Task to carry out ▸ Reproduce exactly, and exclusively, the lines from the line containing "记得再次点击**立即同步**按钮下载新文件。" through the final line of the listing below.
-------- Records supplied --------
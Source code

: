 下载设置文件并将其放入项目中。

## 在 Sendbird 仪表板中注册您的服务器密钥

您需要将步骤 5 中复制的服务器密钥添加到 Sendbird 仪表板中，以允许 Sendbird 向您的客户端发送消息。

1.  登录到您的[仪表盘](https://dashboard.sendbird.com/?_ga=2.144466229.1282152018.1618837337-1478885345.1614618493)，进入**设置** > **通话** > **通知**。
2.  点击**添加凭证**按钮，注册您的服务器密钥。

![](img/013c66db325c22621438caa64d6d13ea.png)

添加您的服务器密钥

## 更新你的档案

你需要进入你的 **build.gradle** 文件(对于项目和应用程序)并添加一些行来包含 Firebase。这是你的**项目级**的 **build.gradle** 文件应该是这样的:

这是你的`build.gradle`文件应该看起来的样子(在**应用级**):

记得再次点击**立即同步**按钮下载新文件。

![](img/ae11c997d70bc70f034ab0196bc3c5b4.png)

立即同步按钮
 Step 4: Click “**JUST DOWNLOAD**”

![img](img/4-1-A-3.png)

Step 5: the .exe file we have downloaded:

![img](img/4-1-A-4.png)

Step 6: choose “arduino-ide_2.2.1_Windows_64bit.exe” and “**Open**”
--------
Your solution ▸
记得再次点击**立即同步**按钮下载新文件。

![](img/ae11c997d70bc70f034ab0196bc3c5b4.png)

立即同步按钮
 Step 4: Click “**JUST DOWNLOAD**”

![img](img/4-1-A-3.png)

Step 5: the .exe file we have downloaded:

![img](img/4-1-A-4.png)

Step 6: choose “arduino-ide_2.2.1_Windows_64bit.exe” and “**Open**”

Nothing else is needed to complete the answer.